**ACTION ITEM**
From the line containing "inside of subfolders._" through the last line of the data, return those lines exactly as written and nothing more.

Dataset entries

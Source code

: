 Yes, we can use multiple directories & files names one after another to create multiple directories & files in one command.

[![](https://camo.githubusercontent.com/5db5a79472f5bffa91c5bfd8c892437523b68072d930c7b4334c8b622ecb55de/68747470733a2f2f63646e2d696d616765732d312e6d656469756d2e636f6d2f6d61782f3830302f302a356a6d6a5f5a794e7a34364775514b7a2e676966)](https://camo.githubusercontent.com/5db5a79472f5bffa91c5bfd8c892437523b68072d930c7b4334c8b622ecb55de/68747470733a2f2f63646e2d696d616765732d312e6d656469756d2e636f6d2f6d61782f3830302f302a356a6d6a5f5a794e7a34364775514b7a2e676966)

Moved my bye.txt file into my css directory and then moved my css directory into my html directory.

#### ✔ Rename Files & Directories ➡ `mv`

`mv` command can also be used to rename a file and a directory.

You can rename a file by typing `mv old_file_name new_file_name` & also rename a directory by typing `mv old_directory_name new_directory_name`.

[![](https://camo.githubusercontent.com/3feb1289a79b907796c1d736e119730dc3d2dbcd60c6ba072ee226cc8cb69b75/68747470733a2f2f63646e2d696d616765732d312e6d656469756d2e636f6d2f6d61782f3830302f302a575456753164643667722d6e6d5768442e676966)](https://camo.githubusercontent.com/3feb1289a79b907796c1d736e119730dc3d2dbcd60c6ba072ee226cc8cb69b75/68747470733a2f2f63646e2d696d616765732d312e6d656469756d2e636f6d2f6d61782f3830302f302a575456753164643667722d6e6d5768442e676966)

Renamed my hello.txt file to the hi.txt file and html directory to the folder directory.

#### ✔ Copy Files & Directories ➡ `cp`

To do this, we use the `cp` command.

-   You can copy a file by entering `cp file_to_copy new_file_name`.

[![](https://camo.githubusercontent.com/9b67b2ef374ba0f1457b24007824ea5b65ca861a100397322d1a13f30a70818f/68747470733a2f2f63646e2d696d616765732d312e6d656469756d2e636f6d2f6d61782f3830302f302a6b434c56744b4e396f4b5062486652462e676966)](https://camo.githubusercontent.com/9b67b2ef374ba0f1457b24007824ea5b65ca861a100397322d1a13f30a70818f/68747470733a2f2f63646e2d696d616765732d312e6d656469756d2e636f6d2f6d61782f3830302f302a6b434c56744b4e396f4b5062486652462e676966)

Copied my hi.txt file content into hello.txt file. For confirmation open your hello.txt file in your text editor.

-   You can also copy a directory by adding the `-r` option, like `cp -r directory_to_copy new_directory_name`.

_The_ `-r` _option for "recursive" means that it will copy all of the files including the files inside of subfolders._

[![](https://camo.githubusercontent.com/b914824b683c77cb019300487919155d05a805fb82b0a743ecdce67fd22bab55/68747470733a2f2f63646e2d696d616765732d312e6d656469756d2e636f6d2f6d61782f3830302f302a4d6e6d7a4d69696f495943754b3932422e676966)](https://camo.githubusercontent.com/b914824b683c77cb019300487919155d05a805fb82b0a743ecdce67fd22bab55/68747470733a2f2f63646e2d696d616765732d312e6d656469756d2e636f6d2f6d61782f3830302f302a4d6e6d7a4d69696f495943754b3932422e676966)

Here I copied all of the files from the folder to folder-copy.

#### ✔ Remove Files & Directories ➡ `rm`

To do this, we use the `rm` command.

**SOLUTION FOR THIS EXERCISE**
_The_ `-r` _option for "recursive" means that it will copy all of the files including the files inside of subfolders._

[![](https://camo.githubusercontent.com/b914824b683c77cb019300487919155d05a805fb82b0a743ecdce67fd22bab55/68747470733a2f2f63646e2d696d616765732d312e6d656469756d2e636f6d2f6d61782f3830302f302a4d6e6d7a4d69696f495943754b3932422e676966)](https://camo.githubusercontent.com/b914824b683c77cb019300487919155d05a805fb82b0a743ecdce67fd22bab55/68747470733a2f2f63646e2d696d616765732d312e6d656469756d2e636f6d2f6d61782f3830302f302a4d6e6d7a4d69696f495943754b3932422e676966)

Here I copied all of the files from the folder to folder-copy.

#### ✔ Remove Files & Directories ➡ `rm`

To do this, we use the `rm` command.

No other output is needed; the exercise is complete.